There are many useful phrases in war. "Collateral damage" is used quite a lot. It suggests that the death of civilians - old people, the ill, non-combatants, dissidents, men, women and children - was an unfortunate accident and that the dead simply found themselves in the wrong place at the wrong time.

Warmakers need such a phrase. It's illegal to target civilians and when civilians are targeted "as part of a plan or policy or large-scale commission of such crimes," the perpetrators can find themselves up before the International Criminal Court.

But some countries opt out. China and the United States of America refuse to accept the jurisdiction of the International Criminal Court. The establishing Treaty was signed by President Clinton but
George W. Bush "unsigned" the Treaty. One of the reasons the Bush administration gave was the protection of United States soldiers and officials who might be prosecuted for war crimes and crimes against humanity. President Bush and his officials have thus made themselves immune from prosecution for torture, even though key members of Bush's administration met to discuss exactly what torture techniques could be used on suspects.
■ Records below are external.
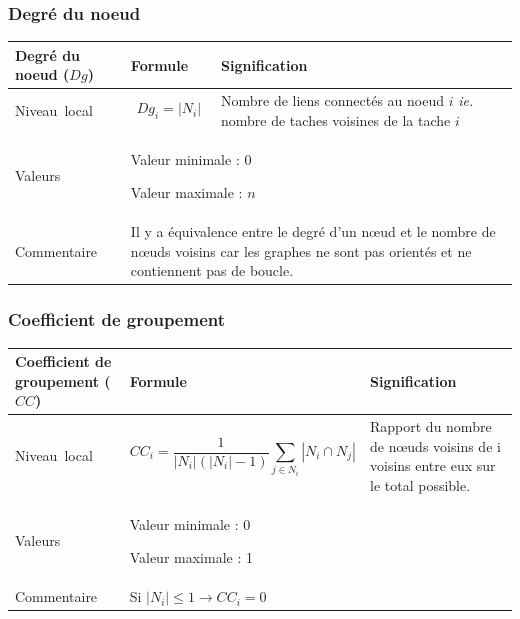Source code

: \documentclass{article}
\begin{document}
\subsubsection{Degré du noeud}
\label{metric_Dg}
\begin{table}[H]
\raggedright
\begin{tabular}{|m{3.24cm}|m{4.4810004cm}m{7.924cm}|}

\hline
Degré du noeud ($Dg$) &
\multicolumn{1}{m{4.4810004cm}|}{Formule} &
Signification\\\hline
Niveau~local 

 &
\multicolumn{1}{m{4.4810004cm}|}{\begin{equation*}
{\mathit{Dg}}_{i}=\left|{N}_{i}\right|
\end{equation*}
} & 
Nombre de liens connectés au noeud $i$ \textit{ie.} nombre de taches voisines de la tache $i$\\\hline
Valeurs &
\multicolumn{2}{m{12.6050005cm}|}{Valeur minimale : 0

Valeur maximale :  $n$

}\\\hline
Commentaire &
\multicolumn{2}{m{12.6050005cm}|}{Il y a équivalence entre le degré d’un nœud et le nombre de nœuds voisins car les graphes ne sont pas orientés et ne contiennent pas de boucle.

}\\\hline
\end{tabular}
\end{table}


\subsubsection{Coefficient de groupement}
\label{metric_CC}
\begin{table}[H]
\raggedright
\begin{tabular}{|m{3.24cm}|m{5.303cm}m{7.103cm}|}

\hline
Coefficient de groupement ($CC$) &
\multicolumn{1}{m{5.303cm}|}{Formule} &
Signification\\\hline
Niveau~local 

 &
\multicolumn{1}{m{5.303cm}|}{\begin{equation*}
{\mathit{CC}}_{i}=\frac{1}{\left|{N}_{i}\right|\left(\left|{N}_{i}\right|-1\right)}\sum _{j{\in}{N}_{i}}{\left|{N}_{i}{\cap}{N}_{j}\right|}
\end{equation*}
} &
Rapport du nombre de nœuds voisins de i voisins entre eux sur le total possible.\\\hline
Valeurs &
\multicolumn{2}{m{12.606cm}|}{Valeur minimale : 0

Valeur maximale : 1}\\\hline
Commentaire &
\multicolumn{2}{m{12.606cm}|}{Si  $\left|{N}_{i}\right|{\leq}1\rightarrow {\mathit{CC}}_{i}=0$ }\\\hline
\end{tabular}
\end{table}
\end{document}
At least the Bush administration is coming to an end ... and that used to fill me with relief. I've been worried about John McCain's apparent willingness to continue a hundred-year occupation of Iraq, which sounds like a hundred year war to me. But the Democrats seem to have a chance, even though the continuing contest probably damages their chances. And that used to strike me as a good thing, whether the winner were Barack Obama or Hillary Clinton.

And then Hillary Clinton answered a question about Iran. What would she do as president if Iran launched a nuclear attack on Israel. It says something about American politics that she wasn't asked what she would be if Israel launched a nuclear attack on Iran, although that's a more likely scenario. At the moment Israel is the only nuclear power in the Middle East.

Hillary Clinton's reply isn't entirely clear, though
this useful blog from The Times includes a video clip of the interview. She said: “I want the Iranians to know that if I’m the president, we will attack Iran. In the next 10 years, during which they might foolishly consider launching an attack on Israel, we would be able to totally obliterate them." Her words sound horribly as though she's considering a pre-emptive strike. And she doesn't bother to use the euphemism "collateral damage". She threatens a whole country and the 71 million people who live there with annihilation. That sounds like a war crime to me.

I'm in no position to campaign against Hillary Clinton. Although Britain feels increasingly like a United States colony, I can campaign only for and against my own elected representatives. But I'm angry that Hillary Clinton, whose supporters proclaim that she is the great hope of feminism, can advance such views.

Hillary's supporters often charge women who oppose her with betrayal of feminism. When I was involved in the Women's Movement, it was concerned with the rights of all women, not just Americans. I don't see how any feminist can vote for a candidate who threatens the "obliteration" of millions of women with their children and families.

The picture is of Nagasaki, by the way - before and after the single nuclear bomb was dropped. Nuclear weapons were smaller then.


quakerdave said...

Yes, and Mrs. Clinton wants us all to know that she has no qualms about "obliterating Iran" should they misbehave.

perhaps she needs to visit Hiroshima and the memorials there...

Kathz said...

I felt a bit hesitant about posting comments on the U.S. elections but the result is going to affect us - and the rest of the world.